Prove compiles to native code via C (gcc or clang) with a full optimizer pipeline. The generated binaries are comparable in performance to hand-written C for compute-heavy workloads.


Sieve of Eratosthenes — Primes to 5,000,000

The benchmark counts prime numbers up to 5,000,000 using the Sieve of Eratosthenes with a boolean array. The algorithm marks composites in-place and counts unmarked indices. All implementations use the same algorithm and heap-allocated boolean arrays.

Machine: Apple M-series (arm64), macOS — median of 10 runs.

Language Time Notes
C (clang -O2) 6.6 ms Reference implementation
Rust (-C opt-level=2) 6.4 ms
Zig (ReleaseFast) 6.9 ms Stack-allocated array
Prove 10.7 ms Array<Boolean>:[Mutable], all optimizer passes
Python 3 ~102 ms bytearray sieve, NumPy-style slice marking

Times include process startup (~4–5 ms on this platform). The sieve computation itself takes approximately 2–3 ms in C and 6–7 ms in Prove.

The Prove result uses Array<Boolean>:[Mutable] with in-place mutation and TCO-converted loops — the compiler inlines the inner marking pass directly into the outer sieve loop, eliminating function call overhead.


What the Prove Compiler Does

The optimizer pipeline contributes meaningfully to this result:

  1. Tail call optimization — the three helper functions (mark_composites, sieve_pass, count_primes) are each converted to while (1) loops instead of recursive calls. With 5M iterations in count_primes, this is essential.

  2. TCO loop inliningmark_composites is inlined into sieve_pass's hot loop. The generated C has a single outer while loop with a nested while (!(_il_multiple > limit)) — no function call per prime.

  3. Dead code eliminationmark_composites disappears entirely from the binary after inlining; it has no remaining call sites.

  4. In-place mutation dispatchset(arr, idx, val) on Array<Boolean>:[Mutable] compiles to prove_array_set_mut_bool(arr, idx, val) (in-place), while the same call on Array<Boolean> compiles to prove_array_set_bool(arr, idx, val) (copy-on-write). The verb name is identical; dispatch is by type.

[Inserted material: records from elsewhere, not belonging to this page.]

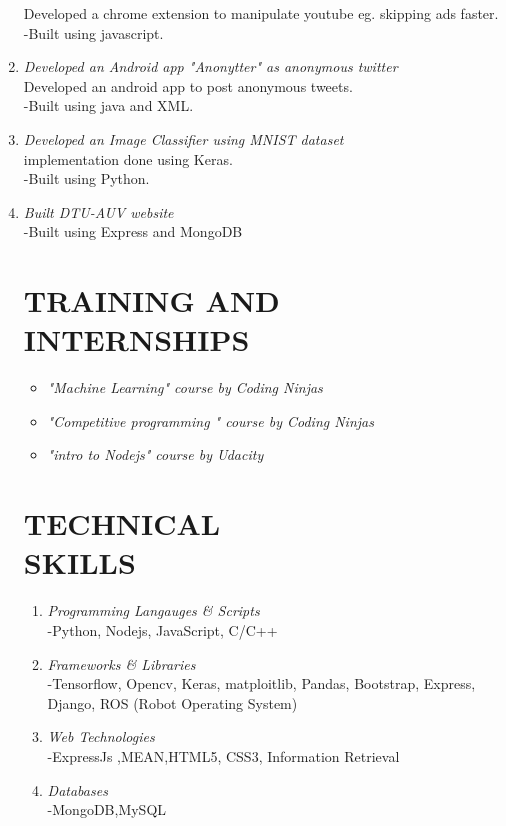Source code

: \documentclass[margin]{res}
\begin{document}
\begin{enumerate}
 Developed a chrome extension to manipulate youtube eg. skipping ads faster.\\
  	-Built using javascript.\\
\item {\large{\sl Developed an Android app "Anonytter" as anonymous twitter}}\\
 Developed an android app to post anonymous tweets.\\
  	-Built using java and XML.\\
\item {\large{\sl Developed an Image Classifier using MNIST dataset}}\\
 implementation done using Keras.\\
  	-Built using Python.\\
\item {\large{\sl Built DTU-AUV website}}\\
 
  	-Built using Express and MongoDB\\

\section{TRAINING AND INTERNSHIPS} \begin{itemize}
 
 \item{\sl  "Machine Learning" course by Coding Ninjas }
 \item{\sl  "Competitive programming " course by Coding Ninjas}
 \item{\sl  "intro to Nodejs" course by Udacity}
 \end{itemize}

\section{TECHNICAL  \\ SKILLS} \begin{enumerate}
\item {\sl Programming Langauges \& Scripts }\\
	-Python, Nodejs, JavaScript, C/C++
\item {\sl Frameworks \& Libraries}\\
	-Tensorflow, Opencv, Keras, matploitlib, Pandas, Bootstrap, Express, Django, ROS (Robot Operating System)
\item {\sl Web Technologies}\\
	-ExpressJs ,MEAN,HTML5, CSS3, Information Retrieval 
\item{\sl Databases}\\
	-MongoDB,MySQL
\end{enumerate}




\end{enumerate}
\end{document}
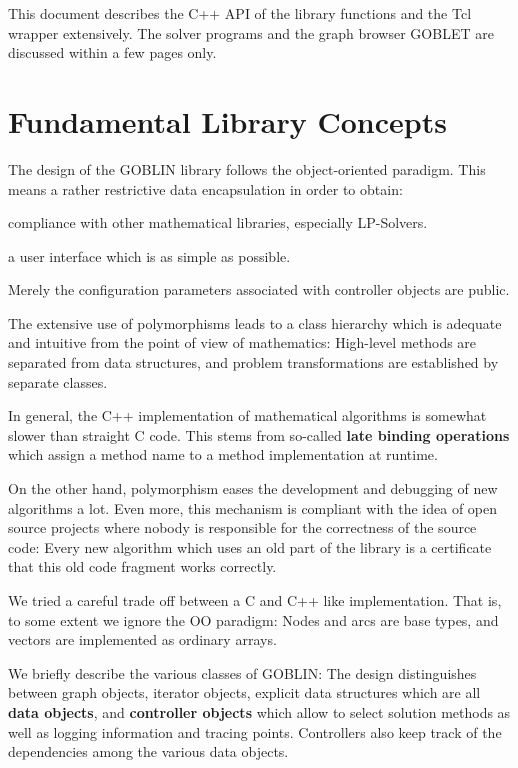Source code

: \documentclass[a4paper,11pt,twoside]{book}
\begin{document}
\begin{multicols}{2}
This document describes the C++ API of the library functions and the Tcl
wrapper extensively. The solver programs and the graph browser GOBLET are
discussed within a few pages only.


\section{Fundamental Library Concepts}

The design of the GOBLIN library follows the object-oriented paradigm.
This means a rather restrictive data encapsulation in order to obtain:
\begin{myitemize}
\item compliance with other mathematical libraries, especially LP-Solvers.
\item a user interface which is as simple as possible.
\end{myitemize}
Merely the configuration parameters associated with controller objects are
public.

The extensive use of polymorphisms leads to a class hierarchy which is
adequate and intuitive from the point of view of mathematics: High-level
methods are separated from data structures, and problem transformations are
established by separate classes.

In general, the C++ implementation of mathematical algorithms is somewhat
slower than straight C code. This stems from so-called {\bf late binding
operations} which assign a method name to a method implementation at runtime.

On the other hand, polymorphism eases the development and debugging of new
algorithms a lot. Even more, this mechanism is compliant with the idea of open
source projects where nobody is responsible for the correctness of the source
code: Every new algorithm which uses an old part of the library is a
certificate that this old code fragment works correctly.

We tried a careful trade off between a C and C++ like implementation. That is,
to some extent we ignore the OO paradigm: Nodes and arcs are base types, and
vectors are implemented as ordinary arrays.

We briefly describe the various classes of GOBLIN: The design distinguishes
between graph objects, iterator objects, explicit data structures which are all
{\bf data objects}, and {\bf controller objects} which allow to select
solution methods as well as logging information and tracing points. Controllers
also keep track of the dependencies among the various data objects.


\end{multicols}
\end{document}
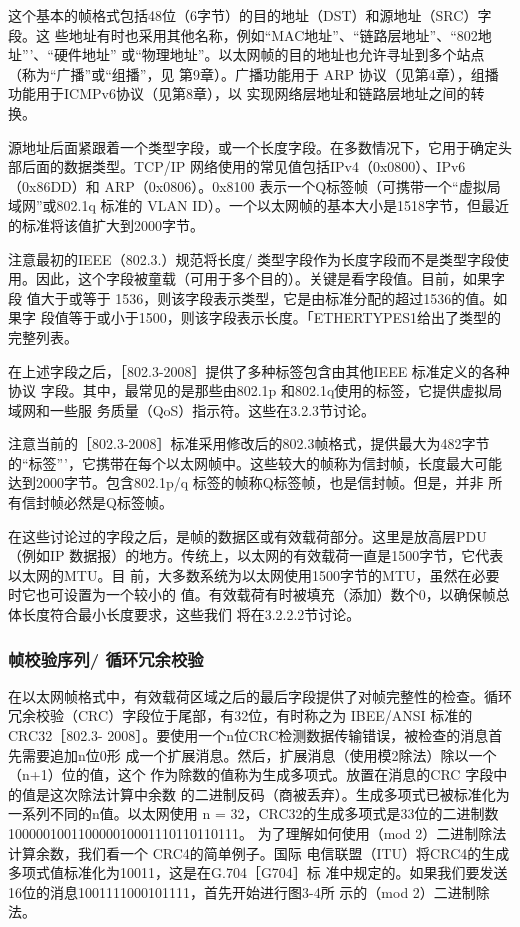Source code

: 这个基本的帧格式包括48位（6字节）的目的地址（DST）和源地址（SRC）字段。这
些地址有时也采用其他名称，例如“MAC地址”、“链路层地址”、“802地址”’、“硬件地址”
或“物理地址”。以太网帧的目的地址也允许寻址到多个站点（称为“广播”或“组播”，见
第9章）。广播功能用于 ARP 协议（见第4章），组播功能用于ICMPv6协议（见第8章），以
实现网络层地址和链路层地址之间的转换。

源地址后面紧跟着一个类型字段，或一个长度字段。在多数情况下，它用于确定头
部后面的数据类型。TCP/IP 网络使用的常见值包括IPv4（0x0800）、IPv6（0x86DD）和
ARP（0x0806）。0x8100 表示一个Q标签帧（可携带一个“虚拟局域网”或802.1q 标准的
VLAN ID）。一个以太网帧的基本大小是1518字节，但最近的标准将该值扩大到2000字节。

\begin{tcolorbox}
    注意最初的IEEE（802.3.）规范将长度/ 类型字段作为长度字段而不是类型字段使
    用。因此，这个字段被童载（可用于多个目的）。关键是看字段值。目前，如果字段
    值大于或等于 1536，则该字段表示类型，它是由标准分配的超过1536的值。如果字
    段值等于或小于1500，则该字段表示长度。「ETHERTYPES1给出了类型的完整列表。
\end{tcolorbox}

在上述字段之后，［802.3-2008］提供了多种标签包含由其他IEEE 标准定义的各种协议
字段。其中，最常见的是那些由802.1p 和802.1q使用的标签，它提供虚拟局域网和一些服
务质量（QoS）指示符。这些在3.2.3节讨论。

\begin{tcolorbox}
    注意当前的［802.3-2008］标准采用修改后的802.3帧格式，提供最大为482字节
    的“标签”'，它携带在每个以太网帧中。这些较大的帧称为信封帧，长度最大可能
    达到2000字节。包含802.1p/q 标签的帧称Q标签帧，也是信封帧。但是，并非
    所有信封帧必然是Q标签帧。
\end{tcolorbox}

在这些讨论过的字段之后，是帧的数据区或有效载荷部分。这里是放高层PDU（例如IP
数据报）的地方。传统上，以太网的有效载荷一直是1500字节，它代表以太网的MTU。目
前，大多数系统为以太网使用1500字节的MTU，虽然在必要时它也可设置为一个较小的
值。有效载荷有时被填充（添加）数个0，以确保帧总体长度符合最小长度要求，这些我们
将在3.2.2.2节讨论。

\subsubsection{帧校验序列/ 循环冗余校验}

在以太网帧格式中，有效载荷区域之后的最后字段提供了对帧完整性的检查。循环
冗余校验（CRC）字段位于尾部，有32位，有时称之为 IBEE/ANSI 标准的CRC32［802.3-
2008］。要使用一个n位CRC检测数据传输错误，被检查的消息首先需要追加n位0形
成一个扩展消息。然后，扩展消息（使用模2除法）除以一个（n+1）位的值，这个
作为除数的值称为生成多项式。放置在消息的CRC 字段中的值是这次除法计算中余数
的二进制反码（商被丢弃）。生成多项式已被标准化为一系列不同的n值。以太网使用
n = 32，CRC32的生成多项式是33位的二进制数100000100110000010001110110110111。
为了理解如何使用（mod 2）二进制除法计算余数，我们看一个 CRC4的简单例子。国际
电信联盟（ITU）将CRC4的生成多项式值标准化为10011，这是在G.704［G704］标
准中规定的。如果我们要发送16位的消息1001111000101111，首先开始进行图3-4所
示的（mod 2）二进制除法。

The Prove source for the benchmark:

module Main
  narrative: """
  Primes benchmark - Sieve of Eratosthenes

  Optimized implementation using mutable array and in-place marking.
  """
  System outputs console
  Array creates array
  Array reads get
  Array transforms set

  UPPER_BOUND as Integer = 5000000

transforms mark_composites(arr Array<Boolean>:[Mutable], p Integer, multiple Integer, limit Integer) Array<Boolean>:[Mutable]
  terminates: limit - multiple
from
  match multiple > limit
    true => arr
    _ => mark_composites(set(arr, multiple, true), p, multiple + p, limit)

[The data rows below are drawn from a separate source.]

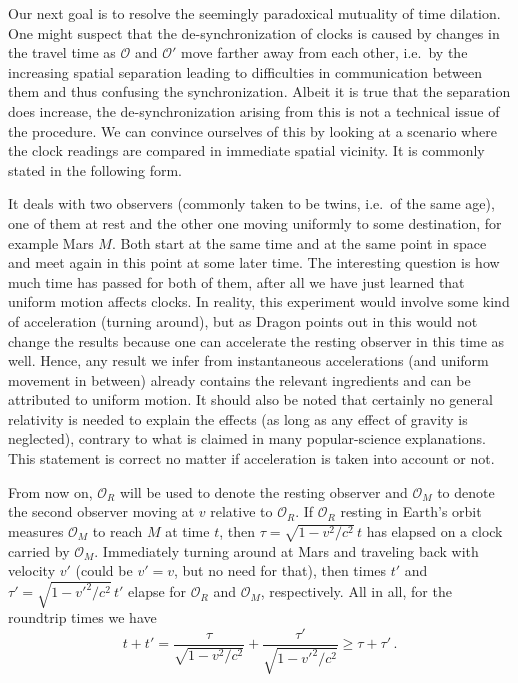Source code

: \documentclass[../relativity_main.tex]{subfiles}
\begin{document}
Our next goal is to resolve the seemingly paradoxical mutuality of time dilation. One might suspect that the de-synchronization of clocks is caused by changes in the travel time as $\mathcal{O}$ and $\mathcal{O}'$ move farther away from each other, i.e.~by the increasing spatial separation leading to difficulties in communication between them and thus confusing the synchronization. Albeit it is true that the separation does increase, the de-synchronization arising from this is not a technical issue of the procedure. We can convince ourselves of this by looking at a scenario where the clock readings are compared in immediate spatial vicinity. It is commonly stated in the following form.
\begin{ex}\label{ex:twin_paradox_1}
	It deals with two observers (commonly taken to be twins, i.e.~of the same age), one of them at rest and the other one moving uniformly to some destination, for example Mars $M$. Both start at the same time and at the same point in space and meet again in this point at some later time. The interesting question is how much time has passed for both of them, after all we have just learned that uniform motion affects clocks. In reality, this experiment would involve some kind of acceleration (turning around), but as Dragon points out in \cite{dragon_geometry_srt} this would not change the results because one can accelerate the resting observer in this time as well. Hence, any result we infer from instantaneous accelerations (and uniform movement in between) already contains the relevant ingredients and can be attributed to uniform motion. It should also be noted that certainly no general relativity is needed to explain the effects (as long as any effect of gravity is neglected), contrary to what is claimed in many popular-science explanations. This statement is correct no matter if acceleration is taken into account or not.
	
	From now on, $\mathcal{O}_R$ will be used to denote the resting observer and $\mathcal{O}_M$ to denote the second observer moving at $v$ relative to $\mathcal{O}_R$. If $\mathcal{O}_R$ resting in Earth's orbit measures $\mathcal{O}_M$ to reach $M$ at time $t$, then $\tau = \sqrt{1 - v^2 / c^2} \, t$ has elapsed on a clock carried by $\mathcal{O}_M$. Immediately turning around at Mars and traveling back with velocity $v'$ (could be $v' = v$, but no need for that), then times $t'$ and $\tau' = \sqrt{1 - v'^2 / c^2} \, t'$ elapse for $\mathcal{O}_R$ and $\mathcal{O}_M$, respectively. All in all, for the roundtrip times we have
	\begin{equation*}
		t + t' = \frac{\tau}{\sqrt{1 - v^2 / c^2}} + \frac{\tau'}{\sqrt{1 - v'^2 / c^2}} \geq \tau + \tau' \, .
	\end{equation*}


\end{ex}
\end{document}
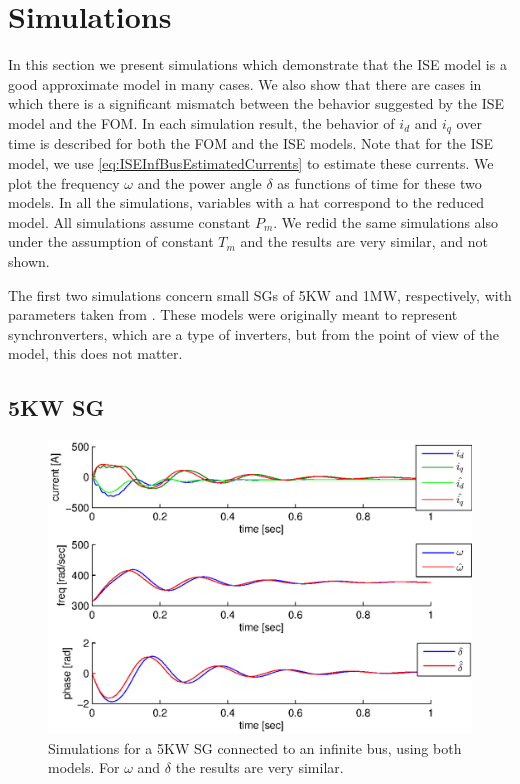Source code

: \documentclass[conference]{IEEEtran}
\renewcommand{\o}    {{\omega}}
\begin{document}
\section{Simulations}

In this section we present simulations which demonstrate that the ISE
model is a good approximate model in many cases. We also show that
there are cases in which there is a significant mismatch between the
behavior suggested by the ISE model and the FOM. In each simulation
result, the behavior of $i_d$ and $i_q$ over time is described for
both the FOM and the ISE models. Note that for the ISE model, we use
\eqref{eq:ISEInfBusEstimatedCurrents} to estimate these currents. We
plot the frequency $\o$ and the power angle $\delta$ as functions of
time for these two models. In all the simulations, variables with a
hat correspond to the reduced model. All simulations assume constant
$P_m$. We redid the same simulations also under the assumption of
constant $T_m$ and the results are very similar, and not shown.

The first two simulations concern small SGs of 5KW and 1MW,
respectively, with parameters taken from \cite{Eitan}. These models
were originally meant to represent synchronverters, which are a type
of inverters, but from the point of view of the model, this does not
matter.

\subsection{5KW SG}
\vspace{-5mm}

\begin{figure}[ht] 
\includegraphics[scale=0.6]{sim5KWInfBus}
\caption{Simulations for a 5KW SG connected to an infinite bus,
using both models. For $\o$ and $\delta$ the results are very 
similar.} \label{fig:InfBusOne5KWSG}
\end{figure}
\end{document}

transforms sieve_pass(arr Array<Boolean>:[Mutable], p Integer, limit Integer) Array<Boolean>:[Mutable]
  terminates: limit - p
from
  match p * p > limit
    true => arr
    _ =>
      match get(arr, p)
        true => sieve_pass(arr, p + 1, limit)
        _ => sieve_pass(mark_composites(arr, p, p * p, limit), p + 1, limit)

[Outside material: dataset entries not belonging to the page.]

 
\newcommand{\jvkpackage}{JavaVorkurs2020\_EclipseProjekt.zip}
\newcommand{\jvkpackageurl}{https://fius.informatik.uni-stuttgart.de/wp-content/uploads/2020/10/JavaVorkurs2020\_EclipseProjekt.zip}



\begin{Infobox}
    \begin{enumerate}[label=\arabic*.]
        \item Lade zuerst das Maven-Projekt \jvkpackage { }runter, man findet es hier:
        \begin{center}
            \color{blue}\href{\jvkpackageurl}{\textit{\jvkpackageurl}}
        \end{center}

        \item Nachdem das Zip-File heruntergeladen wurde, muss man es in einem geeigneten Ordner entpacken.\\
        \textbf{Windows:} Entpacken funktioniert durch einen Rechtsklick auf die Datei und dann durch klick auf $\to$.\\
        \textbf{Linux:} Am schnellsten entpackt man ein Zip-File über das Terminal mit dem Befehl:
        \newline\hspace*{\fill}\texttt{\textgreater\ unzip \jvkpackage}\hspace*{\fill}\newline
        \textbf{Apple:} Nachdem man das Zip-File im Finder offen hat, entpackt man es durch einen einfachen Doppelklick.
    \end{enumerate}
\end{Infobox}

reads count_primes(arr Array<Boolean>:[Mutable], i Integer, limit Integer, acc Integer) Integer
  terminates: limit - i
from
  match i > limit
    true => acc
    _ =>
      match get(arr, i)
        true => count_primes(arr, i + 1, limit, acc)
        _ => count_primes(arr, i + 1, limit, acc + 1)

main() Result<Unit, Error>!
from
  limit as Integer = UPPER_BOUND
  is_composite as Array<Boolean>:[Mutable] = array(limit + 1, false)
  marked0 as Array<Boolean>:[Mutable] = set(is_composite, 0, true)
  marked1 as Array<Boolean>:[Mutable] = set(marked0, 1, true)
  sieved as Array<Boolean>:[Mutable] = sieve_pass(marked1, 2, limit)
  count as Integer = count_primes(sieved, 2, limit, 0)
  console(f"Primes found: {count}")

Profile-Guided Optimization (PGO)

PGO uses runtime profiling data to guide compiler optimizations — branch prediction hints, code layout, and inlining decisions. It is most effective on branchy code (parsing, table lookups, pattern matching).

Enable PGO in prove.toml:

[optimize]
enabled = true
pgo = true

When PGO is enabled, prove build runs a three-step build:

  1. Instrument — compile with profiling instrumentation (-fprofile-generate)
  2. Train — run the binary to collect execution profile data (stdin is closed so programs exit promptly)
  3. Rebuild — recompile using the collected profile (-fprofile-use)

The training run exercises startup, initialization, and teardown paths — enough for PGO branch-prediction and code-layout hints.

PGO requires GCC or Clang. On Clang, llvm-profdata must be available (included with Xcode on macOS). MSVC is not supported — the build will print a warning and fall back to a normal optimized build.

PGO is silently skipped when enabled = false or when building with --debug.

Benchmark: JSON Parser

Parsing and validating a 1 MB JSON file with table lookups:

Build Time Improvement
optimize.enabled = true ~185 ms baseline
optimize.pgo = true ~165 ms ~11% faster

The improvement comes from better branch prediction in the parser's match dispatch and hot-path inlining of table lookup functions.


Build Optimizations

Beyond the AST optimizer and PGO, prove.toml exposes several C-level build optimizations. All are configured under [optimize] (except ccache which lives in [build]).

[build]
ccache = true         # use ccache if installed

[optimize]
strip = true          # strip symbols (default: on)
tune_host = false     # -march=native (default: off)
gc_sections = true    # dead code elimination (default: on)

Strip (strip)

Passes -s to the linker, removing symbol tables and debug information from the output binary. Enabled by default; automatically disabled in debug builds (--debug). Reduces binary size significantly with no runtime cost.

Host CPU tuning (tune_host)

Passes -march=native to the C compiler, enabling instruction set extensions available on the build machine (AVX2, NEON, etc.). Disabled by default because the resulting binary may not run on older CPUs or different architectures. Enable this when building for the same machine that will run the binary.

Dead-code elimination (gc_sections)

Compiles with -ffunction-sections -fdata-sections and links with --gc-sections (Linux) or -dead_strip (macOS). This allows the linker to discard unreferenced functions and data, complementing Prove's runtime stripping at a finer granularity. Enabled by default; automatically disabled in debug builds.

Compiler cache (ccache)

When ccache = true (the default) and ccache is installed, the build system prepends ccache to the compiler command. This caches object files by input hash, making incremental rebuilds near-instant. If ccache is not installed, the setting is silently ignored.


Binary Size

Runtime stripping means only the C runtime modules actually used by a program are compiled and linked. A program that uses only console output and Array operations links a small subset of the runtime.

The resulting binary is 35 KB, including the array runtime, region allocator, and string formatting — no unused modules.